Let $E$ be a Banach space. Throughout this paper, when $\left(u_n\right)$ is a sequence in $E$, then $u_n⟶u$ will denote the strong convergence of $\left(u_n\right)$ to $u$, and $u_n\rightharpoonup u$ will denote the weak convergence of $\left(u_n\right)$ to $u$.

$C$ is a nonempty set. If the distance function $d$ satisfies $d\left(p,q\right)=d\left(q,p\right)$ for all $p,q\in C,$ then $d$ is symmetric. $C$ endowed with metric $d$ forms a symmetric space. A set equipped with a symmetric distance function is called a symmetric space. It is well known that Banach space has symmetry and metric spaces inherently possess this symmetry.
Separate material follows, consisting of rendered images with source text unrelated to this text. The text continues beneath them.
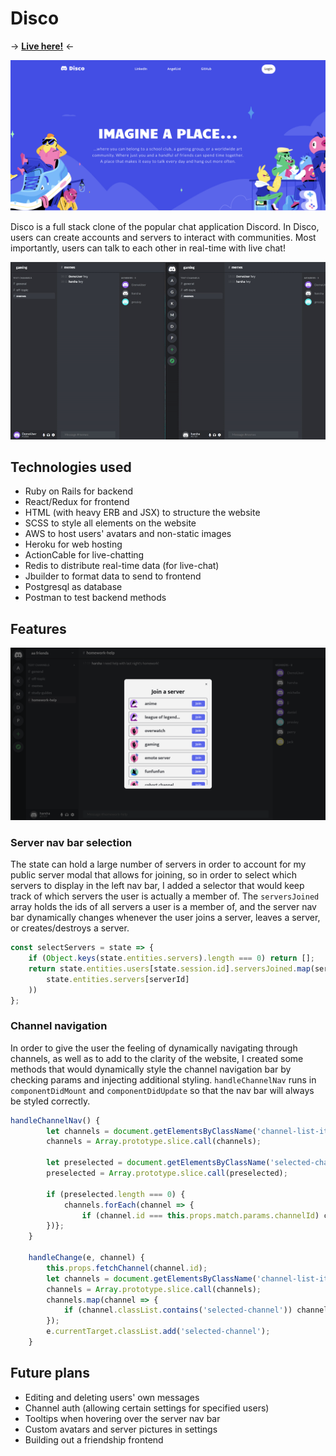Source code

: # Disco

-> **[Live here!](disc-o.herokuapp.com/#/)** <-

![splash](https://raw.githubusercontent.com/ggharsha/disco/main/README-images/disco-splash.png)

Disco is a full stack clone of the popular chat application Discord. In Disco, users can create accounts and servers to interact with communities. Most importantly, users can talk to each other in real-time with live chat!

![live-chat](https://raw.githubusercontent.com/ggharsha/disco/main/README-images/disco-demo.gif)

## Technologies used
* Ruby on Rails for backend
* React/Redux for frontend
* HTML (with heavy ERB and JSX) to structure the website
* SCSS to style all elements on the website
* AWS to host users' avatars and non-static images
* Heroku for web hosting
* ActionCable for live-chatting
* Redis to distribute real-time data (for live-chat)
* Jbuilder to format data to send to frontend
* Postgresql as database
* Postman to test backend methods

## Features

![public channels](https://raw.githubusercontent.com/ggharsha/disco/main/README-images/disco-public.png)

### Server nav bar selection
The state can hold a large number of servers in order to account for my public server modal that allows for joining, so in order to select which servers to display in the left nav bar, I added a selector that would keep track of which servers the user is actually a member of. The `serversJoined` array holds the ids of all servers a user is a member of, and the server nav bar dynamically changes whenever the user joins a server, leaves a server, or creates/destroys a server.

```js
const selectServers = state => {
    if (Object.keys(state.entities.servers).length === 0) return [];
    return state.entities.users[state.session.id].serversJoined.map(serverId => (
        state.entities.servers[serverId]
    ))
};
```

### Channel navigation
In order to give the user the feeling of dynamically navigating through channels, as well as to add to the clarity of the website, I created some methods that would dynamically style the channel navigation bar by checking params and injecting additional styling. `handleChannelNav` runs in `componentDidMount` and `componentDidUpdate` so that the nav bar will always be styled correctly.

```js
handleChannelNav() {
        let channels = document.getElementsByClassName('channel-list-item');
        channels = Array.prototype.slice.call(channels);

        let preselected = document.getElementsByClassName('selected-channel');
        preselected = Array.prototype.slice.call(preselected);

        if (preselected.length === 0) {
            channels.forEach(channel => {
                if (channel.id === this.props.match.params.channelId) channel.classList.add('selected-channel');
        })};
    }

    handleChange(e, channel) {
        this.props.fetchChannel(channel.id);
        let channels = document.getElementsByClassName('channel-list-item');
        channels = Array.prototype.slice.call(channels);
        channels.map(channel => {
            if (channel.classList.contains('selected-channel')) channel.classList.remove('selected-channel')
        });
        e.currentTarget.classList.add('selected-channel');
    }
```

## Future plans
* Editing and deleting users' own messages
* Channel auth (allowing certain settings for specified users)
* Tooltips when hovering over the server nav bar
* Custom avatars and server pictures in settings
* Building out a friendship frontend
However, pseudo-metric spaces do not always exhibit this symmetric property.

Definition 1 ([34]).

E is called uniformly convex, if there exists ${\delta }_{\epsilon }>0$  such that $\frac{‖x+y‖}{2}<1-{\delta }_{\epsilon } ,$ where $‖u‖=‖v‖=1$, $‖u-v‖\ge \epsilon , \forall \epsilon \in \left[\mathrm{0,2}\right]. f:\left[\left.0,+\infty \right)\right.\to \left[\left.0,+\infty \right)\right.$ is a strictly increasing convex and continuous function with $f\left(0\right)=0$. If $f$ satisfies

$${‖\lambda u+\left(1-\lambda \right)v‖}^2\le \lambda {‖u‖}^2+\left(1-\lambda \right){‖v‖}^2-\lambda \left(1-\lambda \right)f\left(‖u-v‖\right) ,$$

then the Banach space is uniformly convex.

Definition 2 ([2]).

Let the unit sphere of a normed space $L$ be defined as $B=\left\{u\in L: ‖u‖=1\right\}$. If the limit for $u\in B$

$$\underset{t\to 0}{\mathit{lim}}{\displaystyle \frac{‖u+tv‖-‖u‖}{t}}$$

(7)

exists, then the norm of the space $L$ is said to be as Gâteaux differentiable at the point $u\in B$. If the norm is Gâteaux differentiable at all points of $B$, then the norm of $L$ is said to be Gâteaux differentiable.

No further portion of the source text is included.